Un definizon d'constructed languages

Wikipedia. A constructed or artificial language—known colloquially or informally as a conlang—is a language whose phonology, grammar, and/or vocabulary have been consciously devised by an individual or group, instead of having evolved naturally. There are many possible reasons to create a constructed language: to ease human communication (see international auxiliary language and code); to bring fiction or an associated constructed world to life; linguistic experimentation; celebration of one's aesthetic tastes in language; and language games.

The synonym planned language is sometimes used to refer to international auxiliary languages and other languages intended for actual use in human communication.
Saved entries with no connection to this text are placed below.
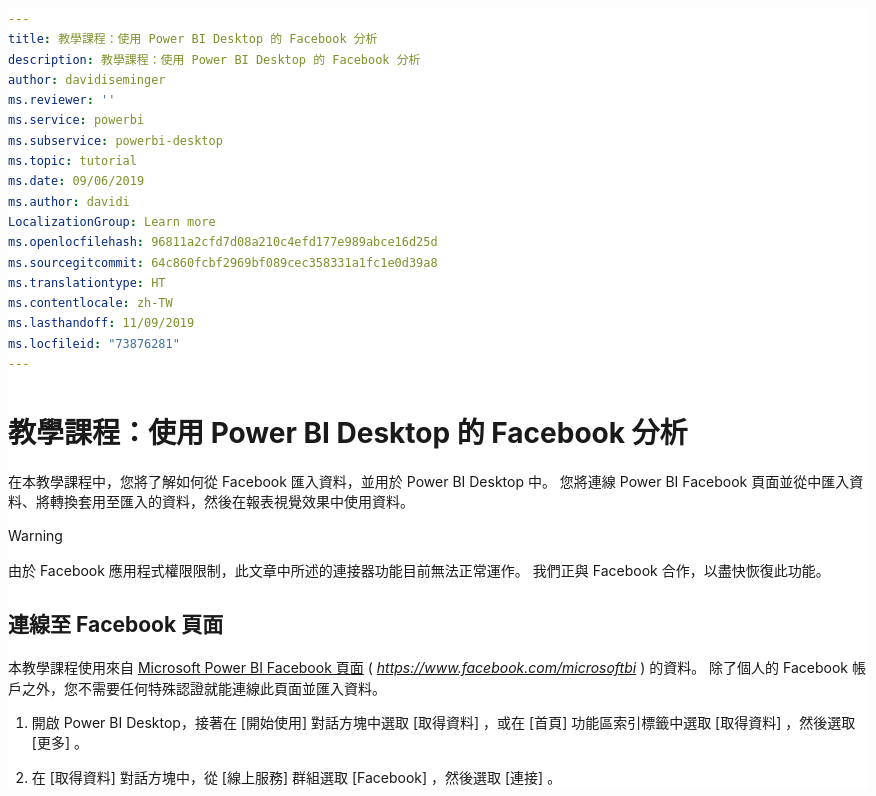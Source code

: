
 ```yaml
---
title: 教學課程：使用 Power BI Desktop 的 Facebook 分析
description: 教學課程：使用 Power BI Desktop 的 Facebook 分析
author: davidiseminger
ms.reviewer: ''
ms.service: powerbi
ms.subservice: powerbi-desktop
ms.topic: tutorial
ms.date: 09/06/2019
ms.author: davidi
LocalizationGroup: Learn more
ms.openlocfilehash: 96811a2cfd7d08a210c4efd177e989abce16d25d
ms.sourcegitcommit: 64c860fcbf2969bf089cec358331a1fc1e0d39a8
ms.translationtype: HT
ms.contentlocale: zh-TW
ms.lasthandoff: 11/09/2019
ms.locfileid: "73876281"
---
```

# <a name="tutorial-facebook-analytics-using-power-bi-desktop"></a>教學課程：使用 Power BI Desktop 的 Facebook 分析

在本教學課程中，您將了解如何從 Facebook 匯入資料，並用於 Power BI Desktop 中。 您將連線 Power BI Facebook 頁面並從中匯入資料、將轉換套用至匯入的資料，然後在報表視覺效果中使用資料。

> [!WARNING]
> 由於 Facebook 應用程式權限限制，此文章中所述的連接器功能目前無法正常運作。 我們正與 Facebook 合作，以盡快恢復此功能。


## <a name="connect-to-a-facebook-page"></a>連線至 Facebook 頁面

本教學課程使用來自 [Microsoft Power BI Facebook 頁面](https://www.facebook.com/microsoftbi) ( *https://www.facebook.com/microsoftbi* ) 的資料。 除了個人的 Facebook 帳戶之外，您不需要任何特殊認證就能連線此頁面並匯入資料。

1. 開啟 Power BI Desktop，接著在 [開始使用]  對話方塊中選取 [取得資料]  ，或在 [首頁]  功能區索引標籤中選取 [取得資料]  ，然後選取 [更多]  。
   
2. 在 [取得資料]  對話方塊中，從 [線上服務]  群組選取 [Facebook]  ，然後選取 [連接]  。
Some prefer it to the more common term "artificial", as that term may have pejorative connotations in some languages. For example, few speakers of Interlingua consider their language artificial, since they assert that it has no invented content. While this is not true of Esperanto and Ido, some speakers of these languages also avoid the term "artificial language" because they deny that there is anything "unnatural" about the use of their language in human communication. (In Esperanto itself, the equivalent of English "artificial" does not have the same pejorative connotation, having more connection with the concept of "art".) Some philosophers such as François Rabelais have argued that all human languages are conventional or artificial.
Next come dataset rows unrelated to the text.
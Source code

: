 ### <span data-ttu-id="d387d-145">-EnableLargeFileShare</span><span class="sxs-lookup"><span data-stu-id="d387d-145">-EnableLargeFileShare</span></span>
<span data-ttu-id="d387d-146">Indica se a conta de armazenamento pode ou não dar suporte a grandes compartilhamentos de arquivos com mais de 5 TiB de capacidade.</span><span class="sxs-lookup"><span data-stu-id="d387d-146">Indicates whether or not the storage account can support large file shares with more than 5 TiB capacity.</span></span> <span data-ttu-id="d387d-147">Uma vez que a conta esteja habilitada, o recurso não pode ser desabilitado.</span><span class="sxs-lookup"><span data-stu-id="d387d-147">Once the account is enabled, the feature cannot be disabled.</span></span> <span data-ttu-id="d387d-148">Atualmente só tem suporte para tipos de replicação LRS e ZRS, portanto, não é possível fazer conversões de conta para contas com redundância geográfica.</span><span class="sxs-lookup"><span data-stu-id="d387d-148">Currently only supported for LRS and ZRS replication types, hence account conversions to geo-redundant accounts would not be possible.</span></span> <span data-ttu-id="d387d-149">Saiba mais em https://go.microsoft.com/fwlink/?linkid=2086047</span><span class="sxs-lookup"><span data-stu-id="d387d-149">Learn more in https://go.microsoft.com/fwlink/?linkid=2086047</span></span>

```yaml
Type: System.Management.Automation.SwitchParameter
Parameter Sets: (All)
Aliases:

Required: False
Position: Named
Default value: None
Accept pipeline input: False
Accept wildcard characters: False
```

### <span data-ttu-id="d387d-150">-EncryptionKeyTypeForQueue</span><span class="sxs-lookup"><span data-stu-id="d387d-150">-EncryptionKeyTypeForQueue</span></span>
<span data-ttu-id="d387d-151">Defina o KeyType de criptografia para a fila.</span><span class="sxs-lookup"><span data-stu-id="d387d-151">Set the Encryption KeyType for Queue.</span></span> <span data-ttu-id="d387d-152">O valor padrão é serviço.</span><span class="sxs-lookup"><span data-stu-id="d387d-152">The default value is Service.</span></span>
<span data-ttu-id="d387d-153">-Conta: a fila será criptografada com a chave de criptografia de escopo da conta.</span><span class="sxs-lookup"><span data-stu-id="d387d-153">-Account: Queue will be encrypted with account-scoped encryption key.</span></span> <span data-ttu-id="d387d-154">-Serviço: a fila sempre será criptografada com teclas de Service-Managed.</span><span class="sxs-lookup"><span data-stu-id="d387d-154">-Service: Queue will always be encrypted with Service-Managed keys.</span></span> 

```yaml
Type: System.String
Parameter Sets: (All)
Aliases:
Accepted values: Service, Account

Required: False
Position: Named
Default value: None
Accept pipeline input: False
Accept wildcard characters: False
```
Calling languages "planned" also addresses a difficulty with the term "constructed language": a few languages are loosely grouped under this heading as a result of shared history and uses but are not, by their proponents, themselves viewed as constructed. Interlingua's vocabulary is taken from a small set of natural languages with much less phonological modification than in Esperanto or Ido, and its grammar is based closely on these source languages, even including a certain degree of irregularity; its proponents prefer to describe its vocabulary and grammar as standardized rather than invented.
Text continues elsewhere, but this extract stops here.